I've noticed that even some people who have a fairly solid grasp of Korzybski's work continue to say and write 'Null-A' when referring to the 'A with a bar above it' which Korzybski used as an abbreviation for 'Non-Aristotelian'. However, understanding the confusion that so many people have had about Korzybski's take on Aristotle and aristotelian logic, it seems to me a mistake to use the term 'Null-A' when seriously referring to Korzybski's work.
Neither Korzybski, nor any of his close students who taught for years at the Institute of General Semantics like Charlotte Read and Allen Walker Read, nor his students' students like Robert Pula, ever used the term 'Null-A' to refer to what Korzybski purposely called 'Non-Aristotelian'. Indeed, Pula, the lead lecturer at Institute seminars across four decades, specifically advised eschewing the term 'Null-A' except when talking about the titles of A.E. Van Vogt's science fiction works. As far as I know, the term 'Null-A' seems to have first been used by A.E. Van Vogt in his 1945 science fiction stories and the 1948 hardback novel published from those stories. Van Vogt specifically used the term 'null-A' to refer to Korzybski's symbolic abbreviation for 'non-aristotelian'. The original title of the book simply used the symbol, The World of [an A with a bar above it]. The book's title was changed to 'The World of Null-A' in later editions. In light of the science fiction origin of the term that Korzybski never used, why use it when seriously discussing his work?

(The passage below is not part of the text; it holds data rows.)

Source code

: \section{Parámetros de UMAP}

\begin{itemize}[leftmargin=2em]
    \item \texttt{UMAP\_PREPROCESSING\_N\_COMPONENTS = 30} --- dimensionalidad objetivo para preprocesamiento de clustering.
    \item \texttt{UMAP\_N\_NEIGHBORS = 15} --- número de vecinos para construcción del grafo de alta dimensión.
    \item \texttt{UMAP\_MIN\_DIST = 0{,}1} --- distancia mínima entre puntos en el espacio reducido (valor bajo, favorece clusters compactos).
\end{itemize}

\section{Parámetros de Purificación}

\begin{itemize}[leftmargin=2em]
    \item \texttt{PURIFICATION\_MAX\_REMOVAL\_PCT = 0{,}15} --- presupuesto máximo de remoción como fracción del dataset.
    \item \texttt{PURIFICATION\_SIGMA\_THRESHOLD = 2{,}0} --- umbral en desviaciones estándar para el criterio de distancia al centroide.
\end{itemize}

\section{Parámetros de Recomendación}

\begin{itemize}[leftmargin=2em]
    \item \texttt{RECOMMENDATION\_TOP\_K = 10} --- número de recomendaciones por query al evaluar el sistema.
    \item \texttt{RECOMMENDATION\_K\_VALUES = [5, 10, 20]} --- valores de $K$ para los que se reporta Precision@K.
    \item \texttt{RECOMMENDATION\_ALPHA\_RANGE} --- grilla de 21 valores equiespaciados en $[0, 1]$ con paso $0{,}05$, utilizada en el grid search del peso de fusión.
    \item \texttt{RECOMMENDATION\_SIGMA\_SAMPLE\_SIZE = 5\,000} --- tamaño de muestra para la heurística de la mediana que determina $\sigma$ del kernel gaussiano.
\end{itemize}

Korzybski stated in numerous places that he did not intend non-aristotelian as 'anti'-aristotelian. Contrariwise, 'null' tends to get interpreted as negation, absence, elimination, anti-, etc. Since the socio-cultural-historical 'baggage' of a term can influence those who use it and hear it (what I have called elsewhere the 'neuro-linguistic undertow' of a term), it seems to just increase the probablity of misunderstanding to use 'Null-A' when seriously writing about or teaching Korzybski's system.
Needless to say—but better to say it—Korzybski had no interest at all in 'nullifying' Aristotle's logic. For him, aristotelian logic remained useful where it applies. He didn't want to do away with it. He simply didn't think that it, or rather the underlying structural assumptions about the world that tend to accompany it, should be used as a general orientation for life. General orientation, cultural and personal. That—not 'logic'—mainly concerned him.